There’s a great quote from James Clear who wrote Atomic Habits:

“You do not rise to the level of your goals. You fall to the level of your systems.”

This holds true for individuals and organisations. Reading organisational strategy or policy documents is a fast-track to cynicism, as each shiny new doc heralds the dawn of a new era in which people will suddenly succeed in delivering a quality, customer-focused product or service, working collaboratively with colleagues, protecting health and safety…

The strategy or policy might even set out some key performance indicators to see whether the dial has moved. But there’s often a huge ‘missing middle’ between the goals we set and the measures we track. That’s where “the rubber meets the road”, “theory becomes practice”, “strategy turns operations”, or shit gets real.


Getting scientific

In my humble opinion, teams and individuals fall short here for a couple of key reasons.

  • We don’t clearly define the problem we’re solving or the opportunity we’re responding to.

  • So we throw everything at it, and try to do too much.

  • And we expect instant results.
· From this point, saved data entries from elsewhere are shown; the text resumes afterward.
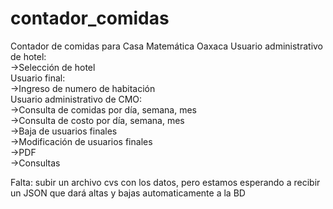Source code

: # contador_comidas
Contador de comidas para Casa Matemática Oaxaca	
Usuario administrativo de hotel:	
->Selección de hotel	
Usuario final:	
->Ingreso de numero de habitación	
Usuario administrativo de CMO:	
->Consulta de comidas por día, semana, mes	
->Consulta de costo por día, semana, mes	
->Baja de usuarios finales	
->Modificación de usuarios finales		
->PDF	
->Consultas	


Falta: subir un archivo cvs con los datos, pero estamos esperando a recibir un JSON que dará altas y bajas automaticamente a la BD
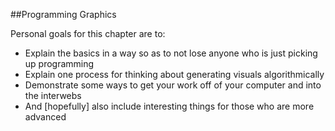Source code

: ##Programming Graphics

Personal goals for this chapter are to:
* Explain the basics in a way so as to not lose anyone who is just picking up programming
* Explain one process for thinking about generating visuals algorithmically 
* Demonstrate some ways to get your work off of your computer and into the interwebs
* And [hopefully] also include interesting things for those who are more advanced
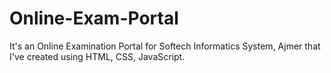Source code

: # Online-Exam-Portal
It's an Online Examination Portal for Softech Informatics System, Ajmer that I've created using HTML, CSS, JavaScript.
When we don’t get them, we give up.

That sounds a bit dire, but we may find a way forward if we think less like optimistic motivational speakers, and more like scientists and systems thinkers.

  • Scientists put forward hypotheses, that this cause will lead to this effect.
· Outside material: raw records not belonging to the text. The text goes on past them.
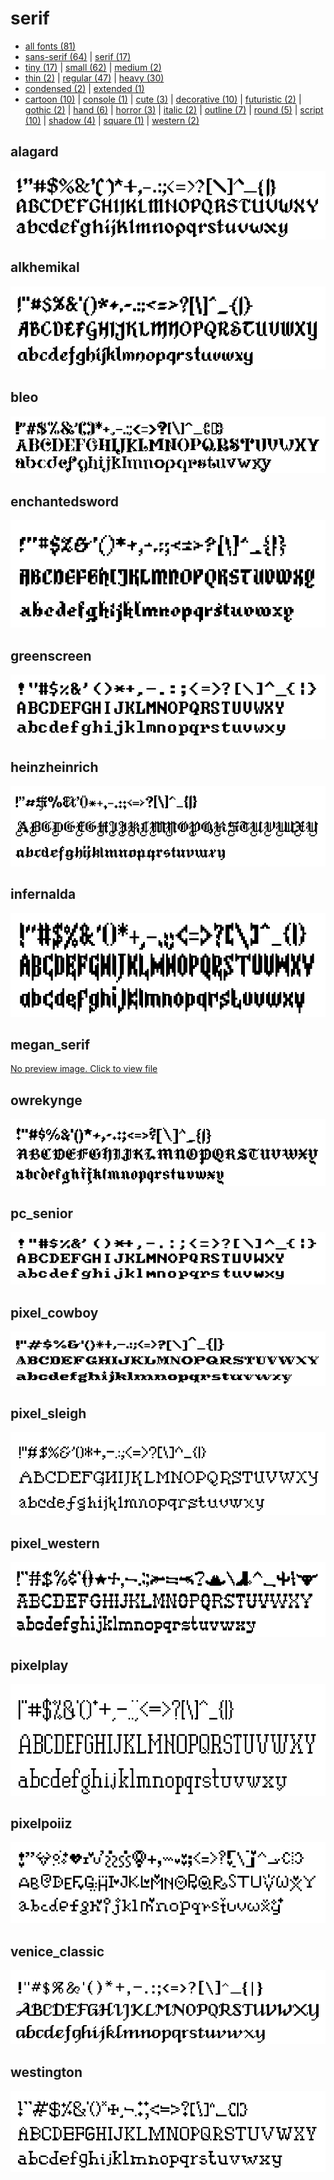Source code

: # serif

- [all fonts (81)](readme.md)
- [sans-serif (64)](sans-serif.md) | [serif (17)](serif.md)
- [tiny (17)](tiny.md) | [small (62)](small.md) | [medium (2)](medium.md)
- [thin (2)](thin.md) | [regular (47)](regular.md) | [heavy (30)](heavy.md)
- [condensed (2)](condensed.md) | [extended (1)](extended.md)
- [cartoon (10)](cartoon.md) | [console (1)](console.md) | [cute (3)](cute.md) | [decorative (10)](decorative.md) | [futuristic (2)](futuristic.md) | [gothic (2)](gothic.md) | [hand (6)](hand.md) | [horror (3)](horror.md) | [italic (2)](italic.md) | [outline (7)](outline.md) | [round (5)](round.md) | [script (10)](script.md) | [shadow (4)](shadow.md) | [square (1)](square.md) | [western (2)](western.md)
## alagard

[![font preview](previews/alagard.png?raw=true "alagard")](/fonts/alagard.h)

## alkhemikal

[![font preview](previews/alkhemikal.png?raw=true "alkhemikal")](/fonts/alkhemikal.h)

## bleo

[![font preview](previews/bleo.png?raw=true "bleo")](/fonts/bleo.h)

## enchantedsword

[![font preview](previews/enchantedsword.png?raw=true "enchantedsword")](/fonts/enchantedsword.h)

## greenscreen

[![font preview](previews/greenscreen.png?raw=true "greenscreen")](/fonts/greenscreen.h)

## heinzheinrich

[![font preview](previews/heinzheinrich.png?raw=true "heinzheinrich")](/fonts/heinzheinrich.h)

## infernalda

[![font preview](previews/infernalda.png?raw=true "infernalda")](/fonts/infernalda.h)

## megan_serif

[No preview image. Click to view file](/fonts/megan_serif.h)


## owrekynge

[![font preview](previews/owrekynge.png?raw=true "owrekynge")](/fonts/owrekynge.h)

## pc_senior

[![font preview](previews/pc_senior.png?raw=true "pc_senior")](/fonts/pc_senior.h)

## pixel_cowboy

[![font preview](previews/pixel_cowboy.png?raw=true "pixel_cowboy")](/fonts/pixel_cowboy.h)

## pixel_sleigh

[![font preview](previews/pixel_sleigh.png?raw=true "pixel_sleigh")](/fonts/pixel_sleigh.h)

## pixel_western

[![font preview](previews/pixel_western.png?raw=true "pixel_western")](/fonts/pixel_western.h)

## pixelplay

[![font preview](previews/pixelplay.png?raw=true "pixelplay")](/fonts/pixelplay.h)

## pixelpoiiz

[![font preview](previews/pixelpoiiz.png?raw=true "pixelpoiiz")](/fonts/pixelpoiiz.h)

## venice_classic

[![font preview](previews/venice_classic.png?raw=true "venice_classic")](/fonts/venice_classic.h)

## westington

[![font preview](previews/westington.png?raw=true "westington")](/fonts/westington.h)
  • They endeavour to test one thing at a time, so they can see what’s having an impact and what’s not.

  • They observe what happens over a reasonable timeframe.
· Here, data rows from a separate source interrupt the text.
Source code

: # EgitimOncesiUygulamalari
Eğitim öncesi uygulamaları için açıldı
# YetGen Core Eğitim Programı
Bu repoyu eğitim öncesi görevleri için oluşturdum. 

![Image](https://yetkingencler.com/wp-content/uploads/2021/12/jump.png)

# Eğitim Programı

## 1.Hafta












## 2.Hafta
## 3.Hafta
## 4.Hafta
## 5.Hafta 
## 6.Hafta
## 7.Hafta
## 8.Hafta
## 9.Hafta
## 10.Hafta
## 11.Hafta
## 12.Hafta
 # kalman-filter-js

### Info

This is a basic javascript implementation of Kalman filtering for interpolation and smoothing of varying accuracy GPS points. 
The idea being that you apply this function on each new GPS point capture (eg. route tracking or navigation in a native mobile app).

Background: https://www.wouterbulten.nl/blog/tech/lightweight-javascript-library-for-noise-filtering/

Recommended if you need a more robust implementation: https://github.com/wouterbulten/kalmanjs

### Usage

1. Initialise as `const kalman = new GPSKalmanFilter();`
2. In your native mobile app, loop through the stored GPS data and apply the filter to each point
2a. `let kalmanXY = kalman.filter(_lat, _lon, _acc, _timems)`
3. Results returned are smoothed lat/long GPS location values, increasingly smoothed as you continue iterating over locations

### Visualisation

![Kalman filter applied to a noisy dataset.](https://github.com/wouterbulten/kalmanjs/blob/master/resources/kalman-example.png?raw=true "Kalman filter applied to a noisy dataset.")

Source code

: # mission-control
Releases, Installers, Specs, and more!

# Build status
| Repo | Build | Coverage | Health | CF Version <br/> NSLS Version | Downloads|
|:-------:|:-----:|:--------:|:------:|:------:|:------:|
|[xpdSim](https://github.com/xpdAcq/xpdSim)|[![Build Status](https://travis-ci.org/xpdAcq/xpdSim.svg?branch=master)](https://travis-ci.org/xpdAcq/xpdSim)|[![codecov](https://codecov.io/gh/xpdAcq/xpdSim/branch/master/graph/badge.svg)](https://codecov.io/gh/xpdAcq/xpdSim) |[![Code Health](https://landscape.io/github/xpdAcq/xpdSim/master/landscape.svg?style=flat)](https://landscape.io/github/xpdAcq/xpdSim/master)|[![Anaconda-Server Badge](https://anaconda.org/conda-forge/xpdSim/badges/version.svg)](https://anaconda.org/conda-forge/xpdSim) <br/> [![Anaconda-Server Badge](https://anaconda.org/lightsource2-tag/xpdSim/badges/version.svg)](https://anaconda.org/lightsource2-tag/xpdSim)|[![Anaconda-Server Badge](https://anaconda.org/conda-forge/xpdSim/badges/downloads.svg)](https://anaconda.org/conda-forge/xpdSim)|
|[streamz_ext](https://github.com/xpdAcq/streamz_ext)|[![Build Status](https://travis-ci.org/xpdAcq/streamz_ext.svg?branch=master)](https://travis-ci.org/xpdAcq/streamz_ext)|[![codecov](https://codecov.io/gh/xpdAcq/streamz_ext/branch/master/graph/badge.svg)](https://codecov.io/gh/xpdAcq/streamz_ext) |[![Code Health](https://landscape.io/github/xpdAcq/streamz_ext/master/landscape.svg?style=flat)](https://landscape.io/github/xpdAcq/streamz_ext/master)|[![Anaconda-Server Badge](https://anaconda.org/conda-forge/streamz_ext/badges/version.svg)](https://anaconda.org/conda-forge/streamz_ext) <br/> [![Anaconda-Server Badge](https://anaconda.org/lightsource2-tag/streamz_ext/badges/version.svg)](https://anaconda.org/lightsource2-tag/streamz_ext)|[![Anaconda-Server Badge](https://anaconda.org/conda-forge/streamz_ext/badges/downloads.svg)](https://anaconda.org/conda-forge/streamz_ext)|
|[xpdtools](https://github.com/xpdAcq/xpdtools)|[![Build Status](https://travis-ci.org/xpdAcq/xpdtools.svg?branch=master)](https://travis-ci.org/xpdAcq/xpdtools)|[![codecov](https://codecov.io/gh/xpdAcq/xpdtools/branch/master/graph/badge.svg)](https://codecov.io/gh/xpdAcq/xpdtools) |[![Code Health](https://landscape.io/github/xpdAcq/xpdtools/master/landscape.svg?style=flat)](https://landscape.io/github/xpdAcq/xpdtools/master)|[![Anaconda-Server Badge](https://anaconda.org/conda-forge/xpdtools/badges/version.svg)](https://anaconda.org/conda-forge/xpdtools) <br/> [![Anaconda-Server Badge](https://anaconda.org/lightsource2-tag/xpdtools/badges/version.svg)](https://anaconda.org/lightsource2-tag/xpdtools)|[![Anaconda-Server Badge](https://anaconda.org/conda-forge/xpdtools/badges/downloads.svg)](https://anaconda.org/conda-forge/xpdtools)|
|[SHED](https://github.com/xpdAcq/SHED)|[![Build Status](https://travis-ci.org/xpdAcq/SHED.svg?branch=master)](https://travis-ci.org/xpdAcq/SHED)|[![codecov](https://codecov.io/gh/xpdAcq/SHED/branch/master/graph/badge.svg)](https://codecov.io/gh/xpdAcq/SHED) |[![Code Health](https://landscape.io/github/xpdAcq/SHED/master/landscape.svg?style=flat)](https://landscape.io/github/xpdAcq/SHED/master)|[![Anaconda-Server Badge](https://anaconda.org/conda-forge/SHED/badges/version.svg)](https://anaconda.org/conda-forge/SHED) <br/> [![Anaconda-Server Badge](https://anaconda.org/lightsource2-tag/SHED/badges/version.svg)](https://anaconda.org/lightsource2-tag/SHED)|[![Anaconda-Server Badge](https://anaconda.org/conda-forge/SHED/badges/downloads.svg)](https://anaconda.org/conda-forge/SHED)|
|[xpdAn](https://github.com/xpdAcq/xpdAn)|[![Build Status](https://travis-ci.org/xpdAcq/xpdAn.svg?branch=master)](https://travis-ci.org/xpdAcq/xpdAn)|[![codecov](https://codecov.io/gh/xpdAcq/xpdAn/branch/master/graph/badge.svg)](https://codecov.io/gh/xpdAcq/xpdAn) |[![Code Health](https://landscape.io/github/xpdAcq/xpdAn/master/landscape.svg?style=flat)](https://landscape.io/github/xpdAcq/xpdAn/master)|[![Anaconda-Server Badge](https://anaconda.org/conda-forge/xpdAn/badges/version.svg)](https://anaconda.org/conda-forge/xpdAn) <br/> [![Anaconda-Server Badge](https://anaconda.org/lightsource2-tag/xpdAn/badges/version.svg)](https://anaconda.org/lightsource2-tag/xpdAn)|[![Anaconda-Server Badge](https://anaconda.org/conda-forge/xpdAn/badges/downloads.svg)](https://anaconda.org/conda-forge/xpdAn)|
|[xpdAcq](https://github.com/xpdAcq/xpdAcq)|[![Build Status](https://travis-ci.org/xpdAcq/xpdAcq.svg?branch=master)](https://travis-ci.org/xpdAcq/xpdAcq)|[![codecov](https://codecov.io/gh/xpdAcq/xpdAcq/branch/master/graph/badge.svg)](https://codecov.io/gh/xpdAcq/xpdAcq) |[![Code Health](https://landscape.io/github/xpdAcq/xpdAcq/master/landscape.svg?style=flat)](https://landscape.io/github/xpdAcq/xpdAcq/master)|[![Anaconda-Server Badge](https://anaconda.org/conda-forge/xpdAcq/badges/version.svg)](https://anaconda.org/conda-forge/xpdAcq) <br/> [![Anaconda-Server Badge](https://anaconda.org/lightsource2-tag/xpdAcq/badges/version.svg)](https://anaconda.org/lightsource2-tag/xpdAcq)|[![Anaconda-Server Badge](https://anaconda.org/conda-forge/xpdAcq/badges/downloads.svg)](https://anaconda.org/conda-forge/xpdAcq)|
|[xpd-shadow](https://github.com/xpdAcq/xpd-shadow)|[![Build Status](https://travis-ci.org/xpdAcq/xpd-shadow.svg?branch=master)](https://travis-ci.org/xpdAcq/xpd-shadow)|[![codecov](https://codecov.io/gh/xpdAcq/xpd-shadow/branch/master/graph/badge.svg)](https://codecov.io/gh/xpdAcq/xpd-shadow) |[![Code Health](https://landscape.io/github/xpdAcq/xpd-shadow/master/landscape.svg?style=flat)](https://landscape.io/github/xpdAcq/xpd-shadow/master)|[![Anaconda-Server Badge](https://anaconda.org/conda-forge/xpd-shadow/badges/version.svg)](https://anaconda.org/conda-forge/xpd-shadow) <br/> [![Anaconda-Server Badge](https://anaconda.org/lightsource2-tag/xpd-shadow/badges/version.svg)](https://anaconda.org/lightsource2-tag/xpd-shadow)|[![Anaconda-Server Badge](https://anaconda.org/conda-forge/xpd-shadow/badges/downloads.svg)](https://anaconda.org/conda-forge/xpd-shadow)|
  • And systems thinkers add value by looking at the wider impacts of a change - including any unintended consequences.

When scientists don’t get the result they expect, they don’t give up. ‘Failure’ is information, it means it’s time to tweak the approach and try something new. Like Thomas Edison said, “I haven’t failed. I’ve just found 10,000 ways that won’t work.”

When applied in our own lives, this curious mindset can help to squash out the self-judgement that creeps in when we set goals that we don’t reach.

In an organisational context, curiosity is at the heart of a learning and improvement culture, rather than a blame culture.


Finding the gold

This ‘process focused’ way of life came to light for me this Summer, while holidaying in Napier and Queenstown.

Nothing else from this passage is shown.